Dataset items:
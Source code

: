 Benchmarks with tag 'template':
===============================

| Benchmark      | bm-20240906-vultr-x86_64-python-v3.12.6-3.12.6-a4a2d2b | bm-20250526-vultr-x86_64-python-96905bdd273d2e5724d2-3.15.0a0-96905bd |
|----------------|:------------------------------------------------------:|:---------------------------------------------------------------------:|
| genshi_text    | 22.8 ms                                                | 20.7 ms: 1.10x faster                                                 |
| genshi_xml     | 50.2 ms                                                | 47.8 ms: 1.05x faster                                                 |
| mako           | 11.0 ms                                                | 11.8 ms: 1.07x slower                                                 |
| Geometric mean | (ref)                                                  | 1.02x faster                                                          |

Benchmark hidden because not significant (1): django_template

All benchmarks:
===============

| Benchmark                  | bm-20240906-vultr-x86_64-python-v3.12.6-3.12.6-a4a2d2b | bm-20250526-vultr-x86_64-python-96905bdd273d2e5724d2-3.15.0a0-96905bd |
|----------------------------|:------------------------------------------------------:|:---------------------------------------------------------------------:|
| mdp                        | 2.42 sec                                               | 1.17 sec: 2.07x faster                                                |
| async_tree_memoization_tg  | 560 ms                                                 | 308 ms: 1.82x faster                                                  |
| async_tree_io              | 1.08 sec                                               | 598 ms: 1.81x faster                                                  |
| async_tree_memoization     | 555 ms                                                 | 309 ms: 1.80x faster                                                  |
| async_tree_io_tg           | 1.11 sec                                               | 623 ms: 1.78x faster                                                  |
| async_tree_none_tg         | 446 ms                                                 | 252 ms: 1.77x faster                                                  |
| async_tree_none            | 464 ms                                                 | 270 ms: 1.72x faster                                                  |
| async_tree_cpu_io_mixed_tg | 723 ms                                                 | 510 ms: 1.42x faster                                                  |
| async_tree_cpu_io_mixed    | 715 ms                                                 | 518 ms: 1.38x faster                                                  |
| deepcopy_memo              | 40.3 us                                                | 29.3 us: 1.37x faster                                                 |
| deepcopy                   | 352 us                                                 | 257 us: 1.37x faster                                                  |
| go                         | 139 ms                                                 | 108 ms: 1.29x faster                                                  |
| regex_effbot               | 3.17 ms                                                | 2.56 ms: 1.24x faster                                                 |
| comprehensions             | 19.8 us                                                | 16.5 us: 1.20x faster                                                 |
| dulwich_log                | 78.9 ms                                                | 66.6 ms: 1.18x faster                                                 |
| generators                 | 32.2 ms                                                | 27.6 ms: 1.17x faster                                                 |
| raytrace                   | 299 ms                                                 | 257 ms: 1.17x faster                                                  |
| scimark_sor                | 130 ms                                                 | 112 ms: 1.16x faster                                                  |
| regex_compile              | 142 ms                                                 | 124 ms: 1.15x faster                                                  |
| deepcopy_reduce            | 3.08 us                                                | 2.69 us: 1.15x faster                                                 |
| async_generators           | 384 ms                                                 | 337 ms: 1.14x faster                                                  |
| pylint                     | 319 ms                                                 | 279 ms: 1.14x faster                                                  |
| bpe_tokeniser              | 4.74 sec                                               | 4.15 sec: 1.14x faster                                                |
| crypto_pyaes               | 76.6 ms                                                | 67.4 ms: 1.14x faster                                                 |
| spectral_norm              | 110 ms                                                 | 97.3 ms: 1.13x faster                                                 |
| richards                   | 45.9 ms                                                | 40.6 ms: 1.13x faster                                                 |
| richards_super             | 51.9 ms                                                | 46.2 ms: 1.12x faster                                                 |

What the task requires: No line may be altered or left out when the data is written out.

Answer to this exercise:
Source code

: Benchmarks with tag 'template':
===============================

| Benchmark      | bm-20240906-vultr-x86_64-python-v3.12.6-3.12.6-a4a2d2b | bm-20250526-vultr-x86_64-python-96905bdd273d2e5724d2-3.15.0a0-96905bd |
|----------------|:------------------------------------------------------:|:---------------------------------------------------------------------:|
| genshi_text    | 22.8 ms                                                | 20.7 ms: 1.10x faster                                                 |
| genshi_xml     | 50.2 ms                                                | 47.8 ms: 1.05x faster                                                 |
| mako           | 11.0 ms                                                | 11.8 ms: 1.07x slower                                                 |
| Geometric mean | (ref)                                                  | 1.02x faster                                                          |

Benchmark hidden because not significant (1): django_template

All benchmarks:
===============

| Benchmark                  | bm-20240906-vultr-x86_64-python-v3.12.6-3.12.6-a4a2d2b | bm-20250526-vultr-x86_64-python-96905bdd273d2e5724d2-3.15.0a0-96905bd |
|----------------------------|:------------------------------------------------------:|:---------------------------------------------------------------------:|
| mdp                        | 2.42 sec                                               | 1.17 sec: 2.07x faster                                                |
| async_tree_memoization_tg  | 560 ms                                                 | 308 ms: 1.82x faster                                                  |
| async_tree_io              | 1.08 sec                                               | 598 ms: 1.81x faster                                                  |
| async_tree_memoization     | 555 ms                                                 | 309 ms: 1.80x faster                                                  |
| async_tree_io_tg           | 1.11 sec                                               | 623 ms: 1.78x faster                                                  |
| async_tree_none_tg         | 446 ms                                                 | 252 ms: 1.77x faster                                                  |
| async_tree_none            | 464 ms                                                 | 270 ms: 1.72x faster                                                  |
| async_tree_cpu_io_mixed_tg | 723 ms                                                 | 510 ms: 1.42x faster                                                  |
| async_tree_cpu_io_mixed    | 715 ms                                                 | 518 ms: 1.38x faster                                                  |
| deepcopy_memo              | 40.3 us                                                | 29.3 us: 1.37x faster                                                 |
| deepcopy                   | 352 us                                                 | 257 us: 1.37x faster                                                  |
| go                         | 139 ms                                                 | 108 ms: 1.29x faster                                                  |
| regex_effbot               | 3.17 ms                                                | 2.56 ms: 1.24x faster                                                 |
| comprehensions             | 19.8 us                                                | 16.5 us: 1.20x faster                                                 |
| dulwich_log                | 78.9 ms                                                | 66.6 ms: 1.18x faster                                                 |
| generators                 | 32.2 ms                                                | 27.6 ms: 1.17x faster                                                 |
| raytrace                   | 299 ms                                                 | 257 ms: 1.17x faster                                                  |
| scimark_sor                | 130 ms                                                 | 112 ms: 1.16x faster                                                  |
| regex_compile              | 142 ms                                                 | 124 ms: 1.15x faster                                                  |
| deepcopy_reduce            | 3.08 us                                                | 2.69 us: 1.15x faster                                                 |
| async_generators           | 384 ms                                                 | 337 ms: 1.14x faster                                                  |
| pylint                     | 319 ms                                                 | 279 ms: 1.14x faster                                                  |
| bpe_tokeniser              | 4.74 sec                                               | 4.15 sec: 1.14x faster                                                |
| crypto_pyaes               | 76.6 ms                                                | 67.4 ms: 1.14x faster                                                 |
| spectral_norm              | 110 ms                                                 | 97.3 ms: 1.13x faster                                                 |
| richards                   | 45.9 ms                                                | 40.6 ms: 1.13x faster                                                 |
| richards_super             | 51.9 ms                                                | 46.2 ms: 1.12x faster                                                 |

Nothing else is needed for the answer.